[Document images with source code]
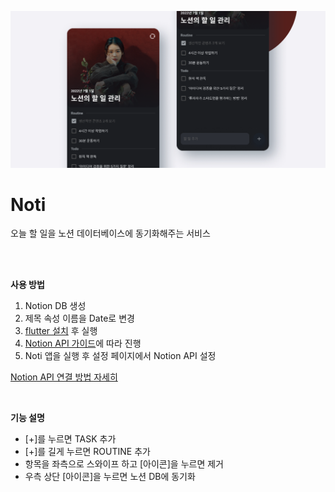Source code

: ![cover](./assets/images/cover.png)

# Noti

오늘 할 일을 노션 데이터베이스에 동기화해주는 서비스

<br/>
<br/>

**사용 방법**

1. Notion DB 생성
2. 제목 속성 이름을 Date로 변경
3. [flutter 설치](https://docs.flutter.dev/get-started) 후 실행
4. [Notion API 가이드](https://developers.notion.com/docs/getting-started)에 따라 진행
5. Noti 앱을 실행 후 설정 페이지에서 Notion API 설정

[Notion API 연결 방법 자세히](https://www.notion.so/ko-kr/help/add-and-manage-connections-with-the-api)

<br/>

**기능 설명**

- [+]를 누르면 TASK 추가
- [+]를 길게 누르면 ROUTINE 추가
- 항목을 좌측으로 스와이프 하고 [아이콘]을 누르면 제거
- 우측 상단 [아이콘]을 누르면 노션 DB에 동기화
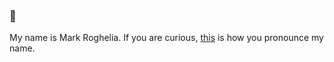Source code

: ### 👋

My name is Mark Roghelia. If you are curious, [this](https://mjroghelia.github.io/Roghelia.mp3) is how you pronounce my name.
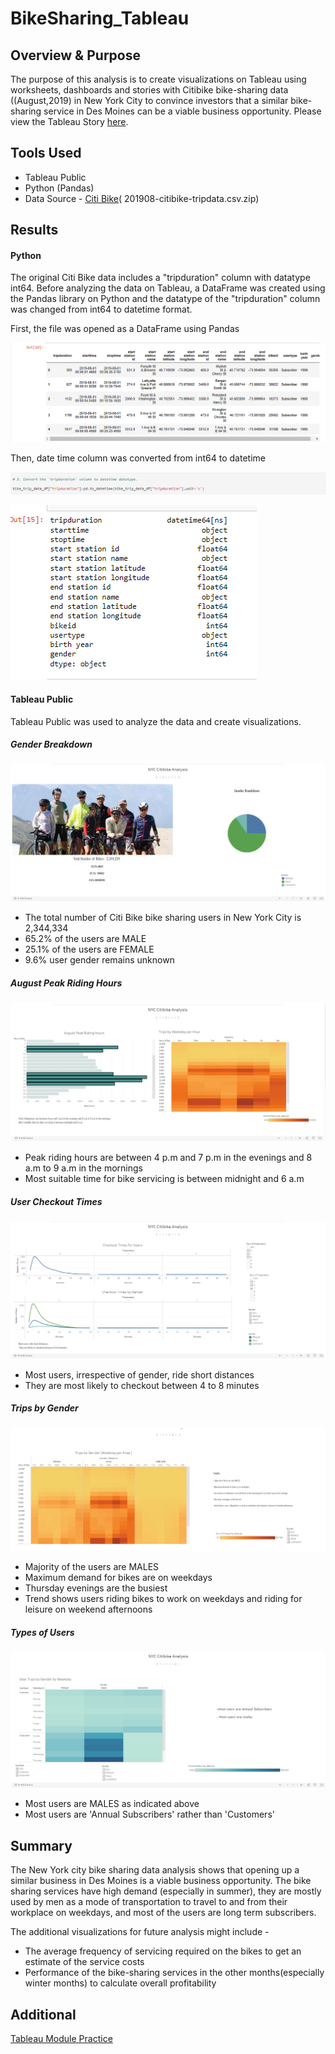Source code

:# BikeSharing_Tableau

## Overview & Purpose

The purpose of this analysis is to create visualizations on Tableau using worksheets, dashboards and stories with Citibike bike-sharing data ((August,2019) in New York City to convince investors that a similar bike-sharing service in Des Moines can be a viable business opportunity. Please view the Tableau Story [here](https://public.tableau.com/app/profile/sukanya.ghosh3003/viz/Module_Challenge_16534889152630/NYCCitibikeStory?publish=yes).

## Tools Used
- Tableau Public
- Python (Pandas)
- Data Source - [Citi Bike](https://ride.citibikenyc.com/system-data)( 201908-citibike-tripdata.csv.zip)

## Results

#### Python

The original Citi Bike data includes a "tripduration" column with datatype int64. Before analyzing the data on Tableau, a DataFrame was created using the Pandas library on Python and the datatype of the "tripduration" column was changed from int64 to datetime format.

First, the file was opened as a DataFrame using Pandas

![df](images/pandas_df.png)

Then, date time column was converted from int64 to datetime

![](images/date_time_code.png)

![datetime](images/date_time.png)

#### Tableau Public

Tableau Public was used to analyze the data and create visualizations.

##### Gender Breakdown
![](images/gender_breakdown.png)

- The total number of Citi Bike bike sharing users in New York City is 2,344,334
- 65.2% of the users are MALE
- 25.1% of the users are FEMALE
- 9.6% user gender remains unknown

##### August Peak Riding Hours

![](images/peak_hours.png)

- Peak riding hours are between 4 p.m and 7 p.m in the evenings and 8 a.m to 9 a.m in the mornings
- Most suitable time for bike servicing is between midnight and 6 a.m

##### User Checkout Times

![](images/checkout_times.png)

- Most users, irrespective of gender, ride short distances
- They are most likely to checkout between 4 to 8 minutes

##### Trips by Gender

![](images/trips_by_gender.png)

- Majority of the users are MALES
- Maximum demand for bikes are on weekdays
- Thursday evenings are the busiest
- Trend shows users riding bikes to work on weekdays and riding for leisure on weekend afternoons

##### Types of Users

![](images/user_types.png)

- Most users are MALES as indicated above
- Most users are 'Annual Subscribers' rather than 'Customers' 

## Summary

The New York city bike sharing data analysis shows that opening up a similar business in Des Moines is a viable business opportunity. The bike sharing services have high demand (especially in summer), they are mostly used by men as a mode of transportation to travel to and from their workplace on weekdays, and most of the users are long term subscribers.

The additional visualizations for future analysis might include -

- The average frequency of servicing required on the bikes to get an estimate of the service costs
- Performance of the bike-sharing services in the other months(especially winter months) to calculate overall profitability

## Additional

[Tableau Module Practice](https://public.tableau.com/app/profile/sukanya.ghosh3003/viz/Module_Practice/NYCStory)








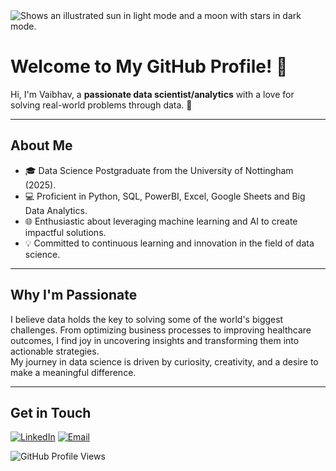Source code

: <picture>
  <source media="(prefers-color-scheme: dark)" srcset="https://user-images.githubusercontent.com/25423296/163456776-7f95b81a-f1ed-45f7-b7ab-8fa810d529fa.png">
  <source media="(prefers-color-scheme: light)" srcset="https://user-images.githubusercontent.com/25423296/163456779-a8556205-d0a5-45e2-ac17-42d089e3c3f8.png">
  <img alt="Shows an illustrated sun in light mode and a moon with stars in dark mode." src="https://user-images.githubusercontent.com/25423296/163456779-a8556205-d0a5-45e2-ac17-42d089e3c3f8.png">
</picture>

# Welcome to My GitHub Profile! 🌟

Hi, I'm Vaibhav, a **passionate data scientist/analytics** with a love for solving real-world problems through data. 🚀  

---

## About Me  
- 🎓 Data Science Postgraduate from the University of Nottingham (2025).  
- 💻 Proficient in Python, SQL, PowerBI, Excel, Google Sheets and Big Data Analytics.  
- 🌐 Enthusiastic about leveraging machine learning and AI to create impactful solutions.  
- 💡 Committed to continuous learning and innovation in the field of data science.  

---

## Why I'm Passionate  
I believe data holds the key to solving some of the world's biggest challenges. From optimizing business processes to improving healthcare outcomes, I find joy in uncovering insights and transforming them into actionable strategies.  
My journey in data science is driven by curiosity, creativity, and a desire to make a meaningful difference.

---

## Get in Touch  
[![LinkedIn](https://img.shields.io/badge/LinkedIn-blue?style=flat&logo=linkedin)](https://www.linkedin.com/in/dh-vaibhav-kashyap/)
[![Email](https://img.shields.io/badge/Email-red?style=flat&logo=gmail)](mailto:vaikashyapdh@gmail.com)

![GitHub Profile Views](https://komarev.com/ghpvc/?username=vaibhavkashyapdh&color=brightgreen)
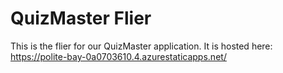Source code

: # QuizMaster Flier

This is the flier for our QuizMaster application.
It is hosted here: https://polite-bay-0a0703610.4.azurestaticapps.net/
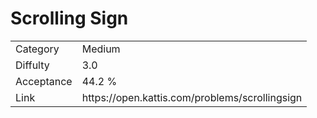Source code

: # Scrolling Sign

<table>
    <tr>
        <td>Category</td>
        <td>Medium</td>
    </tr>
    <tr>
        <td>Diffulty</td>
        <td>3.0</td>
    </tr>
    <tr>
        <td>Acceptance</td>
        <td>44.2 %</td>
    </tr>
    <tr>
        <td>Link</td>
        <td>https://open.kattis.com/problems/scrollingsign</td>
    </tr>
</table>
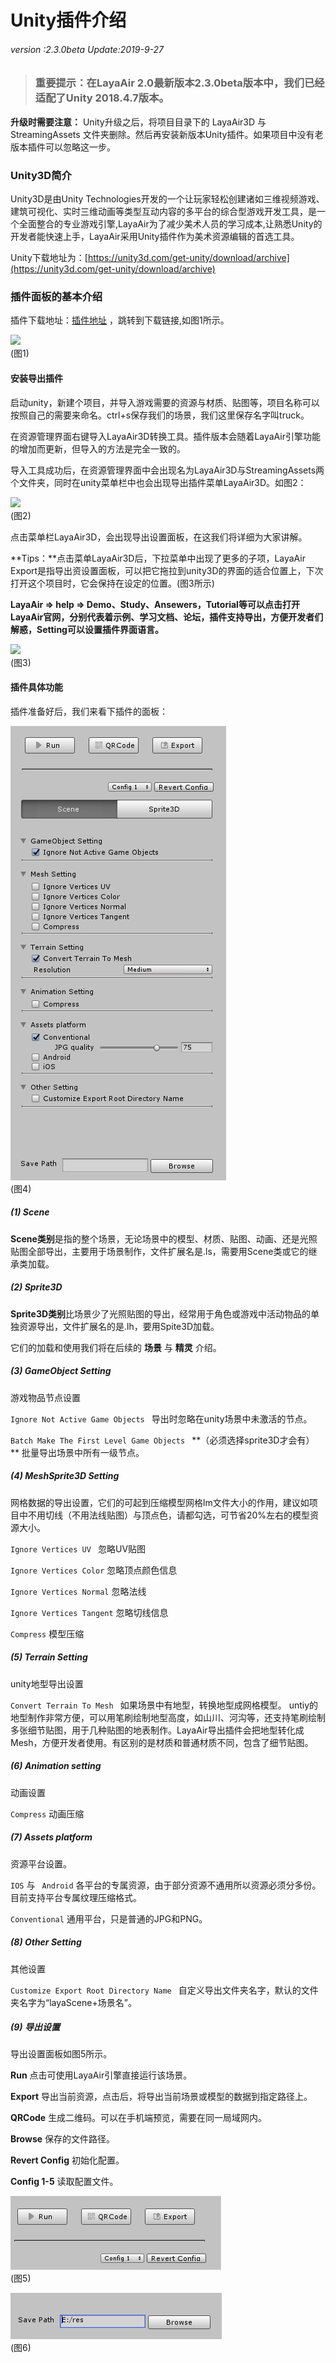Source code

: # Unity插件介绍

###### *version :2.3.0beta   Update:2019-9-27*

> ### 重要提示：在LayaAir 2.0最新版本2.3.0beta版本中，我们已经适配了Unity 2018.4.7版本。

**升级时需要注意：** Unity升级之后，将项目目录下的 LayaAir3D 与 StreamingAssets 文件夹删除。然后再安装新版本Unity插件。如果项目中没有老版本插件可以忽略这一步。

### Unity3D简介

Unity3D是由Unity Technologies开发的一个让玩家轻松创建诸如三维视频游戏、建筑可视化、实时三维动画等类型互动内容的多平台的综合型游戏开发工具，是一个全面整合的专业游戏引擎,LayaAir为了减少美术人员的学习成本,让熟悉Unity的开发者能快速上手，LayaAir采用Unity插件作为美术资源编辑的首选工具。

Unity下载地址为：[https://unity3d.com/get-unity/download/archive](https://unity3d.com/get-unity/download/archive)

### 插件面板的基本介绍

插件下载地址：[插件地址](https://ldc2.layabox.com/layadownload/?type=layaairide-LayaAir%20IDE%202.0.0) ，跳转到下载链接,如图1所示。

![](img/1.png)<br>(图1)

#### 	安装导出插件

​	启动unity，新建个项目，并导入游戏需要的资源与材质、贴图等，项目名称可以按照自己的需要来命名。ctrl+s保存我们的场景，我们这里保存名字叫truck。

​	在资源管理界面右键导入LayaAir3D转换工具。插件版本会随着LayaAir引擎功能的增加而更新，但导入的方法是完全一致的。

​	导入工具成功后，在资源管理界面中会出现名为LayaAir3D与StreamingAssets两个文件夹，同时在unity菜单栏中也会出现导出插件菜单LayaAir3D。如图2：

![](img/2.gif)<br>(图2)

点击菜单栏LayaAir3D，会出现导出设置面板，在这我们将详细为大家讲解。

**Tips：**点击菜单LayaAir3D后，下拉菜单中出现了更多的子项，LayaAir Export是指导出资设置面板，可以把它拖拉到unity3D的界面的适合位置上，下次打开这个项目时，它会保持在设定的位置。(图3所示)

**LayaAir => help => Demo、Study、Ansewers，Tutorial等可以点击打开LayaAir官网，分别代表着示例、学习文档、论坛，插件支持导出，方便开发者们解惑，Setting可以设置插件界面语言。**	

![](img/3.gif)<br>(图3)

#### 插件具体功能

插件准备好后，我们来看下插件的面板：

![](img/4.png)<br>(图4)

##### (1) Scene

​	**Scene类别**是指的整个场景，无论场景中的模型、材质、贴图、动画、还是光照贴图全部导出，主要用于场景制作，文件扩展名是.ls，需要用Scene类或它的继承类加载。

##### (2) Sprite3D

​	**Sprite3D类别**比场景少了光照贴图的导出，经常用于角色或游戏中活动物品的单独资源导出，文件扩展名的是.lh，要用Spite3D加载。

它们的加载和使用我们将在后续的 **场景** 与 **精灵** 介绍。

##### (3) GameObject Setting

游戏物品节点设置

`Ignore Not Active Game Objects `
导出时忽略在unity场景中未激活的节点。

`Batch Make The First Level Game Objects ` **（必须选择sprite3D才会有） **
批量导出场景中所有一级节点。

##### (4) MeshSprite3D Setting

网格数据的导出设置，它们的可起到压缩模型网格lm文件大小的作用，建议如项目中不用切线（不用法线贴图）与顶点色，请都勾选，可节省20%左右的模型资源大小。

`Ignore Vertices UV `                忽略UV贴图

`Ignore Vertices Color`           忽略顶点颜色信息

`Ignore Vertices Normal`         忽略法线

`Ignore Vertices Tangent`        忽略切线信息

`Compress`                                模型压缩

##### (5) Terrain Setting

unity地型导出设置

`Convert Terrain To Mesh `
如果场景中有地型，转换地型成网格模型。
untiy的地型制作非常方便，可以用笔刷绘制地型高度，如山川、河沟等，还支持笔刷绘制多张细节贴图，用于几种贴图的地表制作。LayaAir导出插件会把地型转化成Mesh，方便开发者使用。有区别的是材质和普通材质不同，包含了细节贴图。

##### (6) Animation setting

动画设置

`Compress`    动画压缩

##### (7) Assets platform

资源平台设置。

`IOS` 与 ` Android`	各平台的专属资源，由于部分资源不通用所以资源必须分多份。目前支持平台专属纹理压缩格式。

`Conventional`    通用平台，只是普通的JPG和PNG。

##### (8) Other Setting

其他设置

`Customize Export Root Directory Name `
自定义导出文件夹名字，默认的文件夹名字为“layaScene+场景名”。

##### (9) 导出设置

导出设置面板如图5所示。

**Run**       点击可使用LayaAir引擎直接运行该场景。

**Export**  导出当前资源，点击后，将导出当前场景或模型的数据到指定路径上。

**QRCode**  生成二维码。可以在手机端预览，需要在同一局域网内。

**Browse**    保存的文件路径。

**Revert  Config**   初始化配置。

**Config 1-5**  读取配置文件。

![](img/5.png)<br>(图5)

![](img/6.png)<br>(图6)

WHAT TO PRODUCE
Without the pictures, give again exactly the lines above starting at the line containing "[Notion API 연결" and ending at the line containing "## Overview & Purpose".

RESPONSE
[Notion API 연결 방법 자세히](https://www.notion.so/ko-kr/help/add-and-manage-connections-with-the-api)

<br/>

**기능 설명**

- [+]를 누르면 TASK 추가
- [+]를 길게 누르면 ROUTINE 추가
- 항목을 좌측으로 스와이프 하고 [아이콘]을 누르면 제거
- 우측 상단 [아이콘]을 누르면 노션 DB에 동기화
Source code

: ### 👋

My name is Mark Roghelia. If you are curious, [this](https://mjroghelia.github.io/Roghelia.mp3) is how you pronounce my name.
Source code

:# BikeSharing_Tableau

## Overview & Purpose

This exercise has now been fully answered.